1. Context
Metabolomics pemits the quantitative sampling of the entire suite of detectable metabolites in a biological system, and thus provides a holistic view of physiological processes (Malmendal et al. 2006, Michaud & Denlinger 2007). The advantage of metabolomics for analyzing changes in a biological context is the unbiased nature of the analysis; all detectable metabolites are quantified to eliminate a priori determination of analytical targets. Classical metabolomics allows the identification of unexpected correlations between apparently unrelated pathways of metabolism (Fiehn, 2002). Also, metabolomics is the only field of “–omics” that addresses the terminal target of the central dogma of molecular biology, the substrate. Metabolomics promises to provide useful insights for insect physiology. The equipment and analytical procedures are being routinely used in our lab.
2. Our Methodological procedure
2.1. Sample preparation and derivatization
The samples are homogenized in ice-cold (-20 °C) methanol-chloroform solution (2:1) using a tungsten-bead beating apparatus (RetschTM MM301, Retsch GmbH, Haan, Germany) at 25 agitations per second for 1.5 min. Then, ice-cold ultrapure water is added to the samples that are subsequently vortexed. After centrifugation, an aliquot of the upper aqueous phase (which contained polar metabolites) is transferred to new chromatographic glass vials. The vials containing the aliquots are vacuum-dried using a Speed Vac Concentrator (MiVac, Genevac Ltd., Ipswitch, England). The dried aliquots are resuspended in of 20 mg. L-1 methoxyamine hydrochloride in pyridine, incubated under automatic orbital shaking. Then, 30 µl of N-methyl-N-(trimethylsilyl) trifluoroacetamide (MSTFA) is added and the derivatization is conducted under agitation.
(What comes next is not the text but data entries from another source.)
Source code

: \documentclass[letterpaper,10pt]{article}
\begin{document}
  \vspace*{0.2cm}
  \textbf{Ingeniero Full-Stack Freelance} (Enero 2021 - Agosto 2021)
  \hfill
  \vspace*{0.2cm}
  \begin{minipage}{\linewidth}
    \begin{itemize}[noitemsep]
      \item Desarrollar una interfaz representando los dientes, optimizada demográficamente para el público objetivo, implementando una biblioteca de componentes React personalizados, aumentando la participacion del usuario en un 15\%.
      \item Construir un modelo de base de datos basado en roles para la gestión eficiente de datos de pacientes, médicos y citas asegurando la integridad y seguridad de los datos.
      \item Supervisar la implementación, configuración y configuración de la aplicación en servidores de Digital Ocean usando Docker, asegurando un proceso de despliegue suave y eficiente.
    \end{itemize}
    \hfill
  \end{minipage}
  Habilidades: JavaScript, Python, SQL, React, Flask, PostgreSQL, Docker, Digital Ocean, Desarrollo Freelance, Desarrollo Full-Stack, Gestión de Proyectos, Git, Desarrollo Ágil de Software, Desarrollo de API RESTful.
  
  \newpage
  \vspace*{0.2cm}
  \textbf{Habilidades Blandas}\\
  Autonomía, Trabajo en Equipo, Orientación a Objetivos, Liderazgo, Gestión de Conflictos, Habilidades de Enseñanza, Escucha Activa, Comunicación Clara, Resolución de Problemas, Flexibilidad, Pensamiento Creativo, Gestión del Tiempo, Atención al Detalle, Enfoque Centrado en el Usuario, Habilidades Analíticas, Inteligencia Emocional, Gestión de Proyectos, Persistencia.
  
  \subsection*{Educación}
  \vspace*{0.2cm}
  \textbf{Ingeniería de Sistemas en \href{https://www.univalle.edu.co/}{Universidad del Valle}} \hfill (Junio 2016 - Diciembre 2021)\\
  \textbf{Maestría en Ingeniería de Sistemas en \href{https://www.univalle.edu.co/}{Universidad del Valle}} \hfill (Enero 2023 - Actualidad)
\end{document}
All the derivatization process is automatized using CTC CombiPal autosampler (GERSTEL GmbH and Co.KG, Mülheim an der Ruhr, Germany). Our innovative and uncommon analytical procedure ensures identical derivatization time and process for all samples, and represents a prerequisite for a total quality control.
2.2. GC-MS analyses
Our GC-MS system consists of a Trace GC Ultra chromatograph and a Trace DSQII quadrupole mass spectrometer (Thermo Fischer Scientific Inc, Waltham, MA, USA, Figure 1). The injector temperature is held at 250 °C and we are using a 30 m fused silica column (TR5 MS, I.D. 25 mm, 95% dimethyl siloxane, 5% Phenyl Polysilphenylene-siloxane) with helium gas as the carrier at a rate of 1 ml.min-1. One microliter of each sample is injected using the splitless mode (25:1), and detection is achieved using MS detection in electron impact. We completely randomize the injection order of the samples. Most often, we use the selective ion monitoring mode (SIM) (electron energy: -70 eV), ensuring a precise annotation of the detected peaks. Then, we search for the metabolites that were included in our spectral database (63 pure reference compounds). The peaks are accurately annotated using both their mass spectra (two specific ions) and their retention time. Calibration curves were set using samples consisting of 60 pure reference compounds at levels of 1, 2, 5, 10, 20, 50, 100, 200, 500, 750, 1000, 1500 and 2000 µM. Chromatograms are deconvoluted using XCalibur v2.0.7 software (Thermo Fischer Scientific Inc, Waltham, MA, USA). Metabolite levels were quantified according to their calibration curves.
Figure 1: Picture of our GC-MS system
References:
Fiehn O. (2002) Metabolomics - the link between genotypes and phenotypes. Plant Mol Biol 48:155–171.
Malmendal A., Overgaard J., Bundy J.G., et al. (2006) Metabolomic profiling of heat stress: hardening and recovery of homeostasis in Drosophila. Am J Physiol Regulatory Integrative Comp Physiol 291(1):205-212.
Michaud M.R. & Denlinger D.L. (2007) Shifts in the carbohydrate, polyol, and amino acid pools during rapid cold-hardening and diapause-associated cold-hardening in Xesh Xies (Sarcophaga crassipalpis): a metabolomic comparison. J Comp Physiol B 177:753-763.